• [Task details]: Could you give back the listing below exactly, every line included?

%%

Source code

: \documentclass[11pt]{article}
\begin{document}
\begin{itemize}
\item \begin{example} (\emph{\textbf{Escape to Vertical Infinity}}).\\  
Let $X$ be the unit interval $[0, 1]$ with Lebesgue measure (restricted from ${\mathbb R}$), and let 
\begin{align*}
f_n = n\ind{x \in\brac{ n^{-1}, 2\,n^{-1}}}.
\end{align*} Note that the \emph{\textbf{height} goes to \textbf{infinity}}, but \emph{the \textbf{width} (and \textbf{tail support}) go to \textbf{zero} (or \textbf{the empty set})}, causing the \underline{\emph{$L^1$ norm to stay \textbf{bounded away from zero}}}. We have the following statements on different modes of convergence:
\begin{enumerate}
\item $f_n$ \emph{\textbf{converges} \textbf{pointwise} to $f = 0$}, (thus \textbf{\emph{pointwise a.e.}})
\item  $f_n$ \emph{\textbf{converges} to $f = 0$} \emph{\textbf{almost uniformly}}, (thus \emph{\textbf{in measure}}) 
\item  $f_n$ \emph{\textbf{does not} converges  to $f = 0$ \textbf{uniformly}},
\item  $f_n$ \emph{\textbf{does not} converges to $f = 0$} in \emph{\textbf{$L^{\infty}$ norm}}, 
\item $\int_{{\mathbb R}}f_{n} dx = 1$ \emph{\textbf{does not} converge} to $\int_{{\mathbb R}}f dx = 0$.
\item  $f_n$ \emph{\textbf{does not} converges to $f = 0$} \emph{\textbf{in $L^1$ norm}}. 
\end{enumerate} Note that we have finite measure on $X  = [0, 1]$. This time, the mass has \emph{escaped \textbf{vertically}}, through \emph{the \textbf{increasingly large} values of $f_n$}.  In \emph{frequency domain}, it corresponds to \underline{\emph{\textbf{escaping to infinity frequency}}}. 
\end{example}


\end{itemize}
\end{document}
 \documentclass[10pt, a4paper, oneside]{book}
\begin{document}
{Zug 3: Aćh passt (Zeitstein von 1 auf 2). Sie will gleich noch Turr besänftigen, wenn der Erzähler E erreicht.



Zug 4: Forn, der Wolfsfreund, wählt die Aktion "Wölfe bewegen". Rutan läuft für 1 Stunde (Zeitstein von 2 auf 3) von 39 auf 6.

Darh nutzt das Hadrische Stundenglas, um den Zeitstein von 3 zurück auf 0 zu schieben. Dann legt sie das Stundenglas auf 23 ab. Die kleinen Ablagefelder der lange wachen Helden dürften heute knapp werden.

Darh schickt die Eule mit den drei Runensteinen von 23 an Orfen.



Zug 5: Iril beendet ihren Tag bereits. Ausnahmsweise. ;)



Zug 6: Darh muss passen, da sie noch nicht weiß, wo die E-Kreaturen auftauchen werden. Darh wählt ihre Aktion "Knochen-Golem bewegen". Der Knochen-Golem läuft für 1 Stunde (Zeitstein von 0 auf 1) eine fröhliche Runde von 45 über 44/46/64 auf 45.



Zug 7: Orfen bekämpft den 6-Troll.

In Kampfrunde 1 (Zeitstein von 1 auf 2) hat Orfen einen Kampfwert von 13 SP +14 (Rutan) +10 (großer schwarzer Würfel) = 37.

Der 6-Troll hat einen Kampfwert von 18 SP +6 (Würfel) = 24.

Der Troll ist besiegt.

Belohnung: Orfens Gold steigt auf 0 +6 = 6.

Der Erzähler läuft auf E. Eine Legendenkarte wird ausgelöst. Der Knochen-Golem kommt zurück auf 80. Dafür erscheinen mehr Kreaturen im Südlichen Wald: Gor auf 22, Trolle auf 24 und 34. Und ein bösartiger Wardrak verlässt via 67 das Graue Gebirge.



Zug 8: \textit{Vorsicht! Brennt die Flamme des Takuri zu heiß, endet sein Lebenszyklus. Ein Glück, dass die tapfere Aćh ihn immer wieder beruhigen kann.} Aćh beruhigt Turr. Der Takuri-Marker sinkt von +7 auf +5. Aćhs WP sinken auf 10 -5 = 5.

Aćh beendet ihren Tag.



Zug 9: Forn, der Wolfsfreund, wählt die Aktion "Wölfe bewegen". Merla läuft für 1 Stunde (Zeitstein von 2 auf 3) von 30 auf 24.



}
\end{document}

%%

• [Exercise response]:
Source code

: \documentclass[11pt]{article}
\begin{document}
\begin{itemize}
\item \begin{example} (\emph{\textbf{Escape to Vertical Infinity}}).\\  
Let $X$ be the unit interval $[0, 1]$ with Lebesgue measure (restricted from ${\mathbb R}$), and let 
\begin{align*}
f_n = n\ind{x \in\brac{ n^{-1}, 2\,n^{-1}}}.
\end{align*} Note that the \emph{\textbf{height} goes to \textbf{infinity}}, but \emph{the \textbf{width} (and \textbf{tail support}) go to \textbf{zero} (or \textbf{the empty set})}, causing the \underline{\emph{$L^1$ norm to stay \textbf{bounded away from zero}}}. We have the following statements on different modes of convergence:
\begin{enumerate}
\item $f_n$ \emph{\textbf{converges} \textbf{pointwise} to $f = 0$}, (thus \textbf{\emph{pointwise a.e.}})
\item  $f_n$ \emph{\textbf{converges} to $f = 0$} \emph{\textbf{almost uniformly}}, (thus \emph{\textbf{in measure}}) 
\item  $f_n$ \emph{\textbf{does not} converges  to $f = 0$ \textbf{uniformly}},
\item  $f_n$ \emph{\textbf{does not} converges to $f = 0$} in \emph{\textbf{$L^{\infty}$ norm}}, 
\item $\int_{{\mathbb R}}f_{n} dx = 1$ \emph{\textbf{does not} converge} to $\int_{{\mathbb R}}f dx = 0$.
\item  $f_n$ \emph{\textbf{does not} converges to $f = 0$} \emph{\textbf{in $L^1$ norm}}. 
\end{enumerate} Note that we have finite measure on $X  = [0, 1]$. This time, the mass has \emph{escaped \textbf{vertically}}, through \emph{the \textbf{increasingly large} values of $f_n$}.  In \emph{frequency domain}, it corresponds to \underline{\emph{\textbf{escaping to infinity frequency}}}. 
\end{example}


\end{itemize}
\end{document}
 \documentclass[10pt, a4paper, oneside]{book}
\begin{document}
{Zug 3: Aćh passt (Zeitstein von 1 auf 2). Sie will gleich noch Turr besänftigen, wenn der Erzähler E erreicht.



Zug 4: Forn, der Wolfsfreund, wählt die Aktion "Wölfe bewegen". Rutan läuft für 1 Stunde (Zeitstein von 2 auf 3) von 39 auf 6.

Darh nutzt das Hadrische Stundenglas, um den Zeitstein von 3 zurück auf 0 zu schieben. Dann legt sie das Stundenglas auf 23 ab. Die kleinen Ablagefelder der lange wachen Helden dürften heute knapp werden.

Darh schickt die Eule mit den drei Runensteinen von 23 an Orfen.



Zug 5: Iril beendet ihren Tag bereits. Ausnahmsweise. ;)



Zug 6: Darh muss passen, da sie noch nicht weiß, wo die E-Kreaturen auftauchen werden. Darh wählt ihre Aktion "Knochen-Golem bewegen". Der Knochen-Golem läuft für 1 Stunde (Zeitstein von 0 auf 1) eine fröhliche Runde von 45 über 44/46/64 auf 45.



Zug 7: Orfen bekämpft den 6-Troll.

In Kampfrunde 1 (Zeitstein von 1 auf 2) hat Orfen einen Kampfwert von 13 SP +14 (Rutan) +10 (großer schwarzer Würfel) = 37.

Der 6-Troll hat einen Kampfwert von 18 SP +6 (Würfel) = 24.

Der Troll ist besiegt.

Belohnung: Orfens Gold steigt auf 0 +6 = 6.

Der Erzähler läuft auf E. Eine Legendenkarte wird ausgelöst. Der Knochen-Golem kommt zurück auf 80. Dafür erscheinen mehr Kreaturen im Südlichen Wald: Gor auf 22, Trolle auf 24 und 34. Und ein bösartiger Wardrak verlässt via 67 das Graue Gebirge.



Zug 8: \textit{Vorsicht! Brennt die Flamme des Takuri zu heiß, endet sein Lebenszyklus. Ein Glück, dass die tapfere Aćh ihn immer wieder beruhigen kann.} Aćh beruhigt Turr. Der Takuri-Marker sinkt von +7 auf +5. Aćhs WP sinken auf 10 -5 = 5.

Aćh beendet ihren Tag.



Zug 9: Forn, der Wolfsfreund, wählt die Aktion "Wölfe bewegen". Merla läuft für 1 Stunde (Zeitstein von 2 auf 3) von 30 auf 24.



}
\end{document}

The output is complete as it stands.